BRIEF: Comb through the entries for "applications" and pull out each line that holds it.

AVAILABLE DATA:
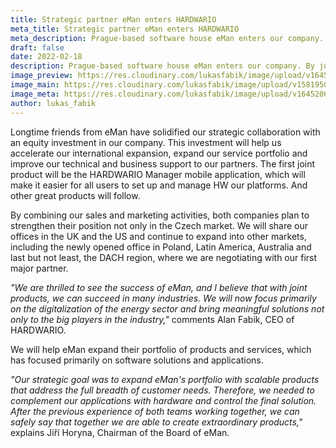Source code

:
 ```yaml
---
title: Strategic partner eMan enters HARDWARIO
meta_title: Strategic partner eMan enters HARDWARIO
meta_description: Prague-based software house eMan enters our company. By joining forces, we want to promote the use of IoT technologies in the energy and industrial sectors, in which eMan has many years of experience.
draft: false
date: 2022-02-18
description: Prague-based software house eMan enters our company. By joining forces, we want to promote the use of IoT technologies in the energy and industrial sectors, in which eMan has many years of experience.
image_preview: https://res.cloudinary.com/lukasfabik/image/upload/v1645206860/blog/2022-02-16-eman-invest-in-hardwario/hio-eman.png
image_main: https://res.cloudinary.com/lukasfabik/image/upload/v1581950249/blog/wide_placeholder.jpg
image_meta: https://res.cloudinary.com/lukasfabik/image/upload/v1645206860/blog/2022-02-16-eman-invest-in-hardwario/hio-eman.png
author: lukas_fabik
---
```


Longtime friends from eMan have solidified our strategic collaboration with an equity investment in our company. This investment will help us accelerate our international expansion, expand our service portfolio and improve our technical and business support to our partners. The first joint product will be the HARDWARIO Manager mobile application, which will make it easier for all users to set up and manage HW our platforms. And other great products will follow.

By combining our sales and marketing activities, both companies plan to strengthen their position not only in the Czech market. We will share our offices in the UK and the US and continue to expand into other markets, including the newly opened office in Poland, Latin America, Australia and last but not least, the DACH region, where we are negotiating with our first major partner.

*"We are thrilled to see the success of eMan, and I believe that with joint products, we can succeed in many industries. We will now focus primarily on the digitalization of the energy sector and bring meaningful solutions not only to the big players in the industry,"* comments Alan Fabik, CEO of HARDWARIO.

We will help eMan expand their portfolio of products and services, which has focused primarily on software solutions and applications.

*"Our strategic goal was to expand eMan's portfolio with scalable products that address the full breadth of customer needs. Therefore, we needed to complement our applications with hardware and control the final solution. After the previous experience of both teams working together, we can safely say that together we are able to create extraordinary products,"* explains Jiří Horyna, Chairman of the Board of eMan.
---
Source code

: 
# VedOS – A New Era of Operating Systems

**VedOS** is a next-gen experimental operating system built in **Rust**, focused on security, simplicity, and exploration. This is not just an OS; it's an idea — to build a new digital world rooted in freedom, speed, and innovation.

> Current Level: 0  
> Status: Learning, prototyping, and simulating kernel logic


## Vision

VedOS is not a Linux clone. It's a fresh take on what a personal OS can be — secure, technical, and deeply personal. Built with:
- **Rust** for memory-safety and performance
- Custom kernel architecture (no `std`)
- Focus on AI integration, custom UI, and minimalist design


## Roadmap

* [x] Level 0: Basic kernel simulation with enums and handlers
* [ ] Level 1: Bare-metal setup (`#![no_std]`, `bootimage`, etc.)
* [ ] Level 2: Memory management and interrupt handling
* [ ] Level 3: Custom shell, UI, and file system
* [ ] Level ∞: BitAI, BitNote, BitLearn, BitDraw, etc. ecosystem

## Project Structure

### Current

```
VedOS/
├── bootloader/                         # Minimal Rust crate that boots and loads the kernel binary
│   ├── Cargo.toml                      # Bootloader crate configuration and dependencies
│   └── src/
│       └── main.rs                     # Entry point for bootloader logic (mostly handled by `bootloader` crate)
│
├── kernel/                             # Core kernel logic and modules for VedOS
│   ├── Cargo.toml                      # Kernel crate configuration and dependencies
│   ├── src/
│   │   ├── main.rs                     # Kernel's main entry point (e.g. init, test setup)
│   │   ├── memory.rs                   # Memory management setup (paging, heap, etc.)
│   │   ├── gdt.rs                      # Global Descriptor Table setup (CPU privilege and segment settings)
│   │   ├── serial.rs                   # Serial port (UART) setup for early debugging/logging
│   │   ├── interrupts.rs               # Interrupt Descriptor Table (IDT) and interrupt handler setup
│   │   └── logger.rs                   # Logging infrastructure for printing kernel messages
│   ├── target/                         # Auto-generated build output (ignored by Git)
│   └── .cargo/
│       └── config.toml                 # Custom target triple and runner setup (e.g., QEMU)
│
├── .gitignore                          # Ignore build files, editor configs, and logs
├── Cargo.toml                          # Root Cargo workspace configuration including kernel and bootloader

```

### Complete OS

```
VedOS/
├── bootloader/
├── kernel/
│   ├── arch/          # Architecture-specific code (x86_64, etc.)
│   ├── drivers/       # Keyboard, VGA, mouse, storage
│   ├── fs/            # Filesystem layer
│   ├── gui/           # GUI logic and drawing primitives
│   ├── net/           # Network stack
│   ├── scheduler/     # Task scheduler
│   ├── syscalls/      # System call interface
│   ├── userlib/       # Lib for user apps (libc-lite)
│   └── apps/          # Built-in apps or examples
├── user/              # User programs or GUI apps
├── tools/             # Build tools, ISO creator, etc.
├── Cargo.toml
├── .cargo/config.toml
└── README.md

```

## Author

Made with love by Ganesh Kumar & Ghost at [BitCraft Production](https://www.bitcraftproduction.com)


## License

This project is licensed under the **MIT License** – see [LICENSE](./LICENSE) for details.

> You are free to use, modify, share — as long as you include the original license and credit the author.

PROBLEM SOLUTION:
We will help eMan expand their portfolio of products and services, which has focused primarily on software solutions and applications.
*"Our strategic goal was to expand eMan's portfolio with scalable products that address the full breadth of customer needs. Therefore, we needed to complement our applications with hardware and control the final solution. After the previous experience of both teams working together, we can safely say that together we are able to create extraordinary products,"* explains Jiří Horyna, Chairman of the Board of eMan.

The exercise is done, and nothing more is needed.